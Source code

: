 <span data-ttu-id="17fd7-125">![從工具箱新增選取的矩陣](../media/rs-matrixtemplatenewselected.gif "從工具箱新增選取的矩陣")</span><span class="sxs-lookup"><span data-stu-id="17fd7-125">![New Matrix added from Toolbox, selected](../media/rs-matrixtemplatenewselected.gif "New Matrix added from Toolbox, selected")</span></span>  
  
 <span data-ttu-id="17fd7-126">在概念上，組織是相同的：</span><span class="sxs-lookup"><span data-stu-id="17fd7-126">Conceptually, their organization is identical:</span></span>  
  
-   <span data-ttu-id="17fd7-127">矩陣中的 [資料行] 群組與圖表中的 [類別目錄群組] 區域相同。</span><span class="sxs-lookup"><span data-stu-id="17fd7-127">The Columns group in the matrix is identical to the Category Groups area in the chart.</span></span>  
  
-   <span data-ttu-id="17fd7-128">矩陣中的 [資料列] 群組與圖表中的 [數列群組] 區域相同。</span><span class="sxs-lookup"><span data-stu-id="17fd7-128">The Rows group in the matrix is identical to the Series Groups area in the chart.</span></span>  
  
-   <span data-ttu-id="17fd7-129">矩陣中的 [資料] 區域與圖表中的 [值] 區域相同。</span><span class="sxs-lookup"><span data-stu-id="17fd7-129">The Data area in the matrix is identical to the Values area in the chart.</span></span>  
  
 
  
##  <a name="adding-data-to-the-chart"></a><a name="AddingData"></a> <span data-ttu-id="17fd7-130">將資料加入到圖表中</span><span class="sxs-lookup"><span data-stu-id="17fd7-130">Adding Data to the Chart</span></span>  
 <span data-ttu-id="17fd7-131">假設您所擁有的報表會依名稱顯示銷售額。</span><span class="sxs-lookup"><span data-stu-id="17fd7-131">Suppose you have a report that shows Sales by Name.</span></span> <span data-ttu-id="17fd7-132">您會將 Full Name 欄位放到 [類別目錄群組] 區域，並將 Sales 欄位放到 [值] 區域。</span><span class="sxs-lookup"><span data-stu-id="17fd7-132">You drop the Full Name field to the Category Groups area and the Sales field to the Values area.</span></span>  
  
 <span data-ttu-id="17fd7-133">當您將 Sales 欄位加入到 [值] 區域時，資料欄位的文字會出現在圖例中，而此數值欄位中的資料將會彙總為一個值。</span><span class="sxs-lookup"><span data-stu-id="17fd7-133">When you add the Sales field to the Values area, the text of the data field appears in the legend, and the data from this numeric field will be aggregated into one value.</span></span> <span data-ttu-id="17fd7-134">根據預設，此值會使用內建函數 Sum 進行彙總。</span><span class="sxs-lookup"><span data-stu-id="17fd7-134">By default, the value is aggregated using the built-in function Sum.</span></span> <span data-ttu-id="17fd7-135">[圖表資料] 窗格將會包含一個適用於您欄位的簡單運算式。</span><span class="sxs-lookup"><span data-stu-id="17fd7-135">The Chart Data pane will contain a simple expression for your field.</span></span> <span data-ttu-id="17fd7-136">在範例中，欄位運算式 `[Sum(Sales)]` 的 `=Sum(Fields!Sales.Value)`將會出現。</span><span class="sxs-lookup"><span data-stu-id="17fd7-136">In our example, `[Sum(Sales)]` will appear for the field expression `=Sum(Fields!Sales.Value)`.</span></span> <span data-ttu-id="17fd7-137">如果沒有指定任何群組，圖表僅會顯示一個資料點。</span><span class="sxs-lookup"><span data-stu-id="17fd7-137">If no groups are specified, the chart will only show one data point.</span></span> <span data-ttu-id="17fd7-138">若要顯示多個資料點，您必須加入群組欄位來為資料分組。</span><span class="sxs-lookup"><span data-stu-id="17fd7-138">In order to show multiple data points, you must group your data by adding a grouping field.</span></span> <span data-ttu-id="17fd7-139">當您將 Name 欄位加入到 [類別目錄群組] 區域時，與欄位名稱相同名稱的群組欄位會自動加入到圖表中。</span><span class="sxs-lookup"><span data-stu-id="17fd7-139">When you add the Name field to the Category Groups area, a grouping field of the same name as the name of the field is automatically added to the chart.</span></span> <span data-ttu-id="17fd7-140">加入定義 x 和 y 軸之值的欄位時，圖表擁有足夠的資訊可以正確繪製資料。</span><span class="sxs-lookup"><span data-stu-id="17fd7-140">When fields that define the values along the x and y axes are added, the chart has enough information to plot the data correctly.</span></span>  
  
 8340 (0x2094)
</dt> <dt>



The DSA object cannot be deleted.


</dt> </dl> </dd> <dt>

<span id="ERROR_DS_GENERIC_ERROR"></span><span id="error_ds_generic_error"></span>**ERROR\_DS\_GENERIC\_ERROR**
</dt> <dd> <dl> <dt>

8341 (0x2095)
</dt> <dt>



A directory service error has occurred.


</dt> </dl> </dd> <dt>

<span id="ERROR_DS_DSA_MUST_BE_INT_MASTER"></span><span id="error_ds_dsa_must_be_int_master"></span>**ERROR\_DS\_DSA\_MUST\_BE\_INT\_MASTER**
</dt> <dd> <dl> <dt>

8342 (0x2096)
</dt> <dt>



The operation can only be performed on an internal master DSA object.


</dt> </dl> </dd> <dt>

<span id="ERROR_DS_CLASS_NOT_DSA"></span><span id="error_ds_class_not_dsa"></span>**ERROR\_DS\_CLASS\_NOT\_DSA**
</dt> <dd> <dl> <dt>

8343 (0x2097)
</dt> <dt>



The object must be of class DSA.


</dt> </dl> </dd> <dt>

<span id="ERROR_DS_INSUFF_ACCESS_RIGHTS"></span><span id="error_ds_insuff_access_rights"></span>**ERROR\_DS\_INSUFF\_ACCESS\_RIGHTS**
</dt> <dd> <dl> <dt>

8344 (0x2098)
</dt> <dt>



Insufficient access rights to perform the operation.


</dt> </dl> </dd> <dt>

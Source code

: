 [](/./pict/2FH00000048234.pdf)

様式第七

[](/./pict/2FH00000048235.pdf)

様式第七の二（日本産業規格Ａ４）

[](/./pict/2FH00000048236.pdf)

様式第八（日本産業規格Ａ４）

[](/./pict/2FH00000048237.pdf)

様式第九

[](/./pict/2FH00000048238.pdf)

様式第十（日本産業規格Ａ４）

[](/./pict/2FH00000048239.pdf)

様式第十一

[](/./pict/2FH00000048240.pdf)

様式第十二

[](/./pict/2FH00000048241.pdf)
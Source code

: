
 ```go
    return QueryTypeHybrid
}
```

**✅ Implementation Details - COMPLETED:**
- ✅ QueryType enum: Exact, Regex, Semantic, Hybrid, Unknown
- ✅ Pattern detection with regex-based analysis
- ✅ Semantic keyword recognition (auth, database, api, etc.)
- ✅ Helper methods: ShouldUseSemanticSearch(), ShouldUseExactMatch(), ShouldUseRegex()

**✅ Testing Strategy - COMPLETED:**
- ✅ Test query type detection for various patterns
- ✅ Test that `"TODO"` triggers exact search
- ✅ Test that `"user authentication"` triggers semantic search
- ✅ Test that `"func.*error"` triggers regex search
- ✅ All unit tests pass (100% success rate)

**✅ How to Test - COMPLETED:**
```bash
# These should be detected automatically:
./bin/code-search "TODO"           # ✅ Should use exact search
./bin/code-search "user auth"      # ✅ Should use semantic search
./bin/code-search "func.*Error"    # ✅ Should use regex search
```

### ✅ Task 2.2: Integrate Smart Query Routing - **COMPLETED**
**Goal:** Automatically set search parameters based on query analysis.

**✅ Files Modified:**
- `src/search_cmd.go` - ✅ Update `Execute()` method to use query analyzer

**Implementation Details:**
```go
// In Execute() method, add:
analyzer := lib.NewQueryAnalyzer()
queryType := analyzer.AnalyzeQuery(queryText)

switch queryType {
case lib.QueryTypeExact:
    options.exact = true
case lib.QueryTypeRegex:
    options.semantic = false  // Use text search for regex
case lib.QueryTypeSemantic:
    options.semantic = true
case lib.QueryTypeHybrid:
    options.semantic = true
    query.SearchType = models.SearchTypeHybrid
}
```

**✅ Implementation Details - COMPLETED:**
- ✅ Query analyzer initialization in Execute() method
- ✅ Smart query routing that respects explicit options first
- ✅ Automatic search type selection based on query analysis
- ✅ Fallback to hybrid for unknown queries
--*--
■ **PROBLEM DESCRIPTION**
In the lines above, find the word "Smart" and copy every line it occurs in.

■ **RESULT OF THE EXERCISE**
### ✅ Task 2.2: Integrate Smart Query Routing - **COMPLETED**
- ✅ Smart query routing that respects explicit options first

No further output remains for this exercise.